New wetlands trail at Sears Point open for weekend preview

Reclamation underway at new Bay Area wetlands|

The clouds were low, but the December rain had passed to the north for most of the morning. Dramatic clouds were mirrored in an unblemished expanse of water, steely in the somber morning light, that was newly born from the breach in the levee on Oct. 25.

The restoration of these 1,000 acres of tidal marsh at Sears Point has just begun, but the public will have a first chance to visit the changing landscape at Sears Point on Saturday, Dec. 5, from 9 a.m. to 2 p.m. The access – on Reclamation Road, south of the stoplight at Highway 37 and Lakeville Road – will become open to the public on a permanent basis, dawn to dusk, sometime in the first quarter of 2016.

It would be nice to report that change was already visible, the future of the wetlands returning. In point of fact, the Sears Point acreage was pretty unremarkable, aside from its soothing expanse broken here and there by man-made hummocks of higher ground, helpful in restoring the historic natural landscape and in breaking up winds and wave formation.

To the right, however, to the west, the Sonoma Baylands – restored in 1996 – were rife with life. Curlews poked their curved bills into the monochromatic cordgrass lining the sinuous channels. Stark black-necked stilts pierced the mud revealed by the lowing tide. There had been reports – anecdotes, really, nothing more – that clapper rails had been seen, too.

“The clapper rail is the poster child of the wetlands movement,” said Marc Holmes, wetlands restoration program manager of the Bay Institute (bay.org). Once numbering in the tens if not hundreds of thousands, the California clapper rail is now fewer than 1,000 in number.

“The third most important stop for migratory birds on the Pacific Flyway has long been the San Francisco Bay,” said Holmes. “Those mudflats and vegetated wetlands were why they came, for rest and feeding, etc. So the restoration plays a significant role in rebuilding the population of birds on the Pacific Flyway.” The two other migratory stops on that short list are the Copper River delta in Alaska, and Grays Harbor on west coast of Washington.

Holmes walks with Julian Meisler of the Sonoma Land Trust down the one-lane road being built on top of the levee that separates the Sonoma Baylands from the newer Sears Point acreage. They are each remembering their part in the on-going rebirth of these wetlands, which will ultimately become part of the San Pablo Bay National Wildlife Refuge.

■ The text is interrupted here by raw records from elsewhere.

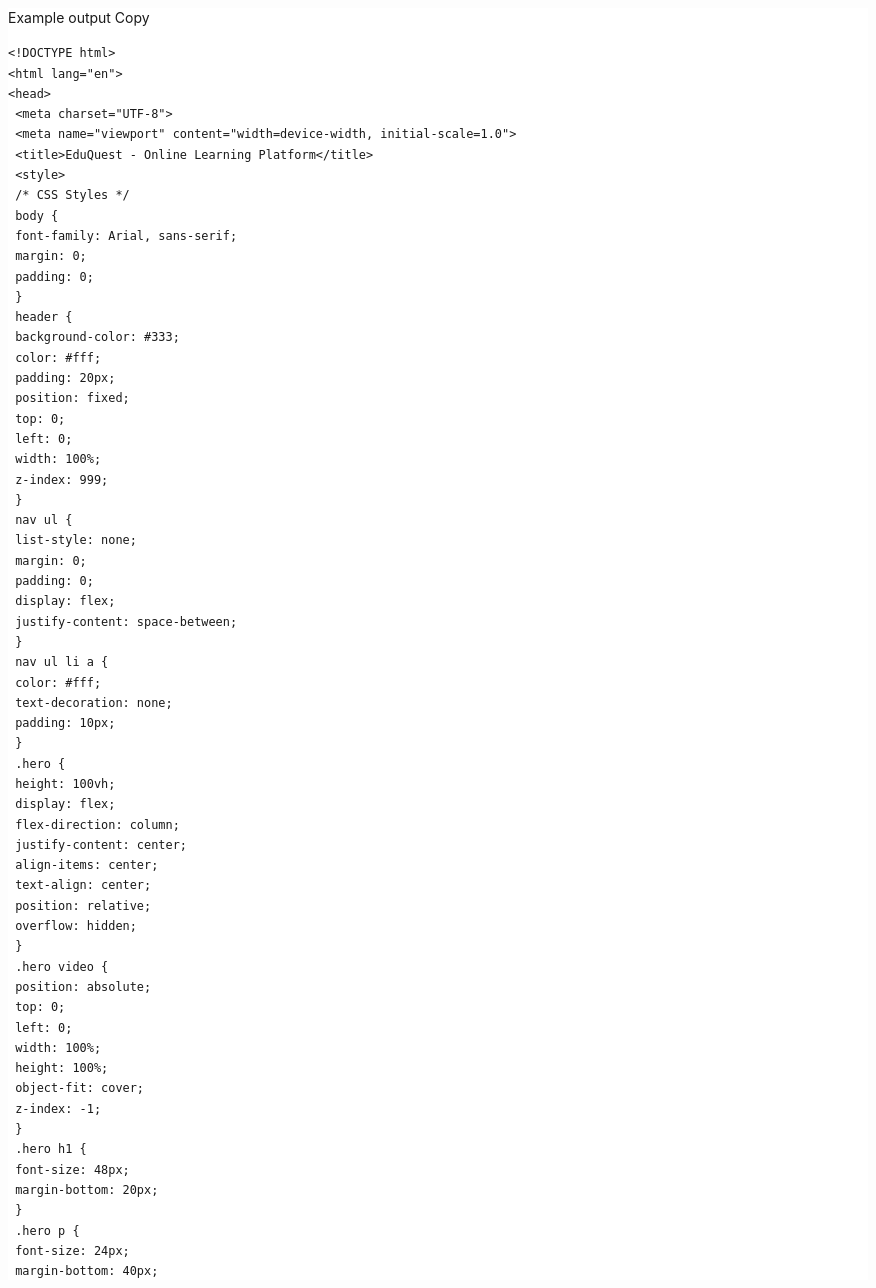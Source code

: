 Example output
Copy
```
<!DOCTYPE html>
<html lang="en">
<head>
 <meta charset="UTF-8">
 <meta name="viewport" content="width=device-width, initial-scale=1.0">
 <title>EduQuest - Online Learning Platform</title>
 <style>
 /* CSS Styles */
 body {
 font-family: Arial, sans-serif;
 margin: 0;
 padding: 0;
 }
 header {
 background-color: #333;
 color: #fff;
 padding: 20px;
 position: fixed;
 top: 0;
 left: 0;
 width: 100%;
 z-index: 999;
 }
 nav ul {
 list-style: none;
 margin: 0;
 padding: 0;
 display: flex;
 justify-content: space-between;
 }
 nav ul li a {
 color: #fff;
 text-decoration: none;
 padding: 10px;
 }
 .hero {
 height: 100vh;
 display: flex;
 flex-direction: column;
 justify-content: center;
 align-items: center;
 text-align: center;
 position: relative;
 overflow: hidden;
 }
 .hero video {
 position: absolute;
 top: 0;
 left: 0;
 width: 100%;
 height: 100%;
 object-fit: cover;
 z-index: -1;
 }
 .hero h1 {
 font-size: 48px;
 margin-bottom: 20px;
 }
 .hero p {
 font-size: 24px;
 margin-bottom: 40px;
```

Holmes has been involved for 20 years in wetlands restoration, a life zone crucial to the San Francisco Bay’s greater ecology. He was involved in the 1996 restoration of Sonoma Baylands, and worked with the Federated Indians of Graton Rancheria in 2003 to encourage them to donate the land to Sonoma Land Trust, and build their casino elsewhere.

Holmes was last here in October for the breach in the levee, an event that proved strangely moving and celebratory. A drone had flown over-head, to the irritation of a few; the footage turned up in the Sonoma Land Trust’s two-minute video of the event, a YouTube environmental classic. It demonstrated that the breach was both a break in the levee, but the birth of a new living ecology.

It has been Meisler, the Baylands program manager of the Sonoma Land Trust, who spearheaded the drive to open Sears Point to the public. “The main thing I want people to know is that this is their wetlands,” he stressed. “They paid for it, through bonds and federal grants, but they need to visit to understand the importance of it.”

Perhaps the most popular way that area residents will enjoy the wetlands environment is the Bay Trail, a still-growing network circumambulating the perimeter of the San Francisco Bay. There are currently about 340 miles of trail, which will eventually comprise a 500-plus mile network connecting the shoreline of all nine Bay Area counties.

This coming weekend, a new 2.5 miles to the east will be open to the public for the first time, adding to the 1.4 miles that has been accessible from a so-called marina in Petaluma. It runs along the levee that marks the north side of the combined Baylands/Sears Point wetlands, providing access to this still-evolving territory, informational signage and a chance to get away from the pressures of urban life – and the frequent traffic tie-ups on Highway 37.

That’s the goal, really. To understand the role of wetlands in preserving not only environment for the clapper rail and salt water mouse, but protection for the homes, roads, businesses inland, a buffer between the open waters of the Bay and the surge tide of global warming.

“Katrina and Sandy proved what happens when we let our buffer zones disappear,” said Holmes. “They demonstrated the argument.”

Wetlands help absorb storm surges, and king tides such as the Bay saw on Nov. 27, the highest of the year. They slow the winds that come inland from off the waters, and provide refuge for the things that live there through their plant buffer zone – including at least two endangered species, the salt water harvest mouse, and the California clapper rail.

They are doing that now in the Sonoma Baylands, which after 20 years is looking a lot like the real deal. Sears Point is however a newborn – skin still smooth in the soft light – wildlife tentative and wary.

Preview access to the Sears Point wetlands on Saturday Dec. 5, is free to the public, though the Sonoma Land Trust requests reservations be made from the link on their website at sonomalandtrust.org.